*** Opening of STUDY MATERIAL ***

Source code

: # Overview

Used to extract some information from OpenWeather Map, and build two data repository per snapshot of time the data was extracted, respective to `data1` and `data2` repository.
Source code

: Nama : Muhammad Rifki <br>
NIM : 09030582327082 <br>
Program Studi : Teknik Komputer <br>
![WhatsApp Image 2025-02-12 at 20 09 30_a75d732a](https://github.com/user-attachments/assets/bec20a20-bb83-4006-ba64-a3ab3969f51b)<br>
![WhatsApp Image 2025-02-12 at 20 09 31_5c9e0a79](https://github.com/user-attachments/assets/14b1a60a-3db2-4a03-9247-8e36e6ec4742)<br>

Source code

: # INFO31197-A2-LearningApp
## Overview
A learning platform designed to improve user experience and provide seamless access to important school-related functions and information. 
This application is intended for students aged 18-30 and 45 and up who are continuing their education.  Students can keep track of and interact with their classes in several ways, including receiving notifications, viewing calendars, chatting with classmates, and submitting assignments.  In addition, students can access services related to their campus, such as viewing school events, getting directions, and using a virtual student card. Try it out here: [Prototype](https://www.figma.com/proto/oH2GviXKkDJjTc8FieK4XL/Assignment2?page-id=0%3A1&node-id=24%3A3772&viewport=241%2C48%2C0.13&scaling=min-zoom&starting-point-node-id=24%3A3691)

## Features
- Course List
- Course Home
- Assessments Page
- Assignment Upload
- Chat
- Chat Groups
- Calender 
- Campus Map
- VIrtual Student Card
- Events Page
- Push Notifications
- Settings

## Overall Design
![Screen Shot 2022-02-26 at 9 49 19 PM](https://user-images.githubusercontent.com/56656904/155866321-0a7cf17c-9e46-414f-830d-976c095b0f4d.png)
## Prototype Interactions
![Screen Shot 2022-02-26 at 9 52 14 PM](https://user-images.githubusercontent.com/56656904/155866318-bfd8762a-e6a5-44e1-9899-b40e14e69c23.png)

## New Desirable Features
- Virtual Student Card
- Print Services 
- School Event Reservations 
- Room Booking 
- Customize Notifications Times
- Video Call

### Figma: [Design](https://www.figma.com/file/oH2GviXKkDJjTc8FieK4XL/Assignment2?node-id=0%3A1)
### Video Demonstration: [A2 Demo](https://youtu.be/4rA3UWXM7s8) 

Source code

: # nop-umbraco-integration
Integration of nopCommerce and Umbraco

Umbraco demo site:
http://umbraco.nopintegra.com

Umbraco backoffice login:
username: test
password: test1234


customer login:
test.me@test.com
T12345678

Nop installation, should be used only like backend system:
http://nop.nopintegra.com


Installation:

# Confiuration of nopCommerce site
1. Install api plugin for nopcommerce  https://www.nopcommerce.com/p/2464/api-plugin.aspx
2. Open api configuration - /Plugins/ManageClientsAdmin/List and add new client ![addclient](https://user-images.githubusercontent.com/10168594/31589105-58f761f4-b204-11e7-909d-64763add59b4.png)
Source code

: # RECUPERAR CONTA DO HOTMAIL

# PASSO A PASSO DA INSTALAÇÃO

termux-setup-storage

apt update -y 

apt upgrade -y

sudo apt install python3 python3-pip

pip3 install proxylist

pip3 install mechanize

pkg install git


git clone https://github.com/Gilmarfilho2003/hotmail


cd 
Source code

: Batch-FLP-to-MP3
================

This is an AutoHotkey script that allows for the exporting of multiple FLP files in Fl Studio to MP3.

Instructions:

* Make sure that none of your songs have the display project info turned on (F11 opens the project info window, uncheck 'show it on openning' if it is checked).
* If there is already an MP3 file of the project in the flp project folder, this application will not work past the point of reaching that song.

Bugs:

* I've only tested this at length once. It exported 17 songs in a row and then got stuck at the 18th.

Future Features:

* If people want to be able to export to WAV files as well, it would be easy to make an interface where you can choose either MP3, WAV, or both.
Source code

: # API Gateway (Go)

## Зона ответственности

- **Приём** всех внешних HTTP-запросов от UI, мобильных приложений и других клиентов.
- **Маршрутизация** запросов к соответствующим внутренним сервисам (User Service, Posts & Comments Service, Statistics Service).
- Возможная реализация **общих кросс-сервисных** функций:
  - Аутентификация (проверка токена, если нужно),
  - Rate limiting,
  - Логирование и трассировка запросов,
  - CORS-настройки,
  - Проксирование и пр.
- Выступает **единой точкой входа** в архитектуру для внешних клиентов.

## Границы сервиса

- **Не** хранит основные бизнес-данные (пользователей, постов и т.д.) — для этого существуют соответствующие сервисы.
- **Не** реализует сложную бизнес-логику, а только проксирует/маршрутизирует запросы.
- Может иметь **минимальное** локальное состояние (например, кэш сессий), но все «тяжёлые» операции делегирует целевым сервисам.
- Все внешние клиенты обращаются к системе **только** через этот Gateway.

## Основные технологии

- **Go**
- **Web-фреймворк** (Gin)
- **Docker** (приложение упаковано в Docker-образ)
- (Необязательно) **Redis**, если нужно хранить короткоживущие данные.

*** Close of STUDY MATERIAL ***

Word for word, quote all of the data above.

**OUTPUT OF THE TASK**
Source code

: # Overview

Used to extract some information from OpenWeather Map, and build two data repository per snapshot of time the data was extracted, respective to `data1` and `data2` repository.
Source code

: Nama : Muhammad Rifki <br>
NIM : 09030582327082 <br>
Program Studi : Teknik Komputer <br>
![WhatsApp Image 2025-02-12 at 20 09 30_a75d732a](https://github.com/user-attachments/assets/bec20a20-bb83-4006-ba64-a3ab3969f51b)<br>
![WhatsApp Image 2025-02-12 at 20 09 31_5c9e0a79](https://github.com/user-attachments/assets/14b1a60a-3db2-4a03-9247-8e36e6ec4742)<br>

Source code

: # INFO31197-A2-LearningApp
## Overview
A learning platform designed to improve user experience and provide seamless access to important school-related functions and information. 
This application is intended for students aged 18-30 and 45 and up who are continuing their education.  Students can keep track of and interact with their classes in several ways, including receiving notifications, viewing calendars, chatting with classmates, and submitting assignments.  In addition, students can access services related to their campus, such as viewing school events, getting directions, and using a virtual student card. Try it out here: [Prototype](https://www.figma.com/proto/oH2GviXKkDJjTc8FieK4XL/Assignment2?page-id=0%3A1&node-id=24%3A3772&viewport=241%2C48%2C0.13&scaling=min-zoom&starting-point-node-id=24%3A3691)

## Features
- Course List
- Course Home
- Assessments Page
- Assignment Upload
- Chat
- Chat Groups
- Calender 
- Campus Map
- VIrtual Student Card
- Events Page
- Push Notifications
- Settings

## Overall Design
![Screen Shot 2022-02-26 at 9 49 19 PM](https://user-images.githubusercontent.com/56656904/155866321-0a7cf17c-9e46-414f-830d-976c095b0f4d.png)
## Prototype Interactions
![Screen Shot 2022-02-26 at 9 52 14 PM](https://user-images.githubusercontent.com/56656904/155866318-bfd8762a-e6a5-44e1-9899-b40e14e69c23.png)

## New Desirable Features
- Virtual Student Card
- Print Services 
- School Event Reservations 
- Room Booking 
- Customize Notifications Times
- Video Call

### Figma: [Design](https://www.figma.com/file/oH2GviXKkDJjTc8FieK4XL/Assignment2?node-id=0%3A1)
### Video Demonstration: [A2 Demo](https://youtu.be/4rA3UWXM7s8) 

Source code

: # nop-umbraco-integration
Integration of nopCommerce and Umbraco

Umbraco demo site:
http://umbraco.nopintegra.com

Umbraco backoffice login:
username: test
password: test1234


customer login:
test.me@test.com
T12345678

Nop installation, should be used only like backend system:
http://nop.nopintegra.com


Installation:

# Confiuration of nopCommerce site
1. Install api plugin for nopcommerce  https://www.nopcommerce.com/p/2464/api-plugin.aspx
2. Open api configuration - /Plugins/ManageClientsAdmin/List and add new client ![addclient](https://user-images.githubusercontent.com/10168594/31589105-58f761f4-b204-11e7-909d-64763add59b4.png)
Source code

: # RECUPERAR CONTA DO HOTMAIL

# PASSO A PASSO DA INSTALAÇÃO

termux-setup-storage

apt update -y 

apt upgrade -y

sudo apt install python3 python3-pip

pip3 install proxylist

pip3 install mechanize

pkg install git


git clone https://github.com/Gilmarfilho2003/hotmail


cd 
Source code

: Batch-FLP-to-MP3
================

This is an AutoHotkey script that allows for the exporting of multiple FLP files in Fl Studio to MP3.

Instructions:

* Make sure that none of your songs have the display project info turned on (F11 opens the project info window, uncheck 'show it on openning' if it is checked).
* If there is already an MP3 file of the project in the flp project folder, this application will not work past the point of reaching that song.

Bugs:

* I've only tested this at length once. It exported 17 songs in a row and then got stuck at the 18th.

Future Features:

* If people want to be able to export to WAV files as well, it would be easy to make an interface where you can choose either MP3, WAV, or both.
Source code

: # API Gateway (Go)

## Зона ответственности

- **Приём** всех внешних HTTP-запросов от UI, мобильных приложений и других клиентов.
- **Маршрутизация** запросов к соответствующим внутренним сервисам (User Service, Posts & Comments Service, Statistics Service).
- Возможная реализация **общих кросс-сервисных** функций:
  - Аутентификация (проверка токена, если нужно),
  - Rate limiting,
  - Логирование и трассировка запросов,
  - CORS-настройки,
  - Проксирование и пр.
- Выступает **единой точкой входа** в архитектуру для внешних клиентов.

## Границы сервиса

- **Не** хранит основные бизнес-данные (пользователей, постов и т.д.) — для этого существуют соответствующие сервисы.
- **Не** реализует сложную бизнес-логику, а только проксирует/маршрутизирует запросы.
- Может иметь **минимальное** локальное состояние (например, кэш сессий), но все «тяжёлые» операции делегирует целевым сервисам.
- Все внешние клиенты обращаются к системе **только** через этот Gateway.

## Основные технологии

- **Go**
- **Web-фреймворк** (Gin)
- **Docker** (приложение упаковано в Docker-образ)
- (Необязательно) **Redis**, если нужно хранить короткоживущие данные.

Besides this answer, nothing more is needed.